I am making space for lots of one-on-one conversations to check up with each person and ask how they are really doing. I feel safe enough to share how I am really doing.
When my child is upset because it’s bedtime, I might have said before, “Quit whining. It’s bedtime. Get upstairs now!” Now I am working on responding more like, “You’re sad you don’t get to play anymore? OK, thanks for telling me you’re sad. That makes sense. I am feeling tired and frustrated too, and don’t want to argue. But I would love to read to you before bed. Let’s take three deep breaths and see who can get upstairs first!”
When I lose my cool, it’s not, “Be quiet! If you all would just stop talking to me!” (Well, sometimes it’s still that.) But maybe I take a deep breath and say, “I feel really anxious and overwhelmed when more than one person is asking me for something. I will take care of everyone but please, everyone count to ten, and then one person talks at a time.” OR I might say, “I am feeling very tense because I haven’t taken enough breaks today. I’m going to let you all have your screen time now so I can take a shower and rest.”
It’s OK
Maybe as you’re reading this, God is reminding you that Jesus really is OK with you admitting you’re a hot mess and is not afraid of your big feelings or scary thoughts. Jesus is an excellent listener, ready to help you get free, and walk with you on a better path.
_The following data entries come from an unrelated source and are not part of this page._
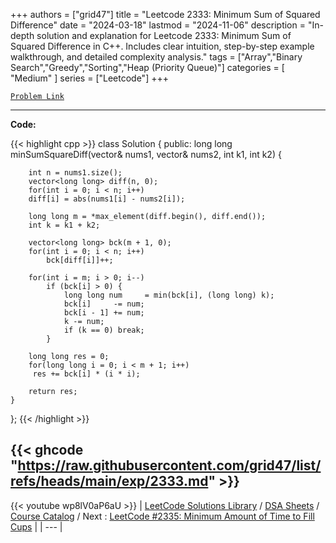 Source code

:
+++
authors = ["grid47"]
title = "Leetcode 2333: Minimum Sum of Squared Difference"
date = "2024-03-18"
lastmod = "2024-11-06"
description = "In-depth solution and explanation for Leetcode 2333: Minimum Sum of Squared Difference in C++. Includes clear intuition, step-by-step example walkthrough, and detailed complexity analysis."
tags = ["Array","Binary Search","Greedy","Sorting","Heap (Priority Queue)"]
categories = [
    "Medium"
]
series = ["Leetcode"]
+++



[`Problem Link`](https://leetcode.com/problems/minimum-sum-of-squared-difference/description/)

---
**Code:**

{{< highlight cpp >}}
class Solution {
public:
    long long minSumSquareDiff(vector<int>& nums1, vector<int>& nums2, int k1, int k2) {

        int n = nums1.size();
        vector<long long> diff(n, 0);
        for(int i = 0; i < n; i++)
        diff[i] = abs(nums1[i] - nums2[i]);

        long long m = *max_element(diff.begin(), diff.end());
        int k = k1 + k2;

        vector<long long> bck(m + 1, 0);
        for(int i = 0; i < n; i++)
            bck[diff[i]]++;

        for(int i = m; i > 0; i--)
            if (bck[i] > 0) {
                long long num     = min(bck[i], (long long) k);
                bck[i]     -= num;
                bck[i - 1] += num;
                k -= num;
                if (k == 0) break;
            }

        long long res = 0;
        for(long long i = 0; i < m + 1; i++)
         res += bck[i] * (i * i);

        return res;
    }
};
{{< /highlight >}}

{{< ghcode "https://raw.githubusercontent.com/grid47/list/refs/heads/main/exp/2333.md" >}}
---
{{< youtube wp8lV0aP6aU >}}
| [LeetCode Solutions Library](https://grid47.xyz/leetcode/) / [DSA Sheets](https://grid47.xyz/sheets/) / [Course Catalog](https://grid47.xyz/courses/) / Next : [LeetCode #2335: Minimum Amount of Time to Fill Cups](https://grid47.xyz/posts/leetcode-2335-minimum-amount-of-time-to-fill-cups-solution/) |
| --- |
I hope you also see that it’s OK to love Jesus and still need lots of help.
It’s hard but healthy to talk about your emotions, your pain, and your past so they can all be put in their proper place, so they don’t destroy you and those around you. Please reach out to friends and professionals.
When you get really REAL—you have the opportunity to heal and live out the purposes God has for you. Bonus and warning: when you are willing to be vulnerable, it’s contagious to those around you!
I cannot thank Jesus and my kids enough for making me way more vulnerable, courageous, and committed than I ever could have imagined. With God’s guidance, I have learned how to go to battle for myself and my family. Share how you feel. Vulnerability brings breakthrough, connects you, and makes it OK for everyone to have imperfections while actually making it safe to grow.
We are pressed on every side by troubles, but we are not crushed. We are perplexed but not driven to despair. We are hunted down but never abandoned by God. We get knocked down, but we are not destroyed. – 2 Corinthians 4:8-9 NLT
Process, journal or discuss the themes of this article - here's a few questions to get the ball rolling...
Why Can’t I Be Nice To The People I Live With?
What strikes you most about this article? Why that?
How would you describe your parenting right now? Name at least three descriptions and share why.
Which parts of Kerry’s story brought the most freedom or hope to you?
What’s one tangible idea she listed that you can try out this week? Forward this article to a friend, tell them your plan, and ask them to help hold you to it.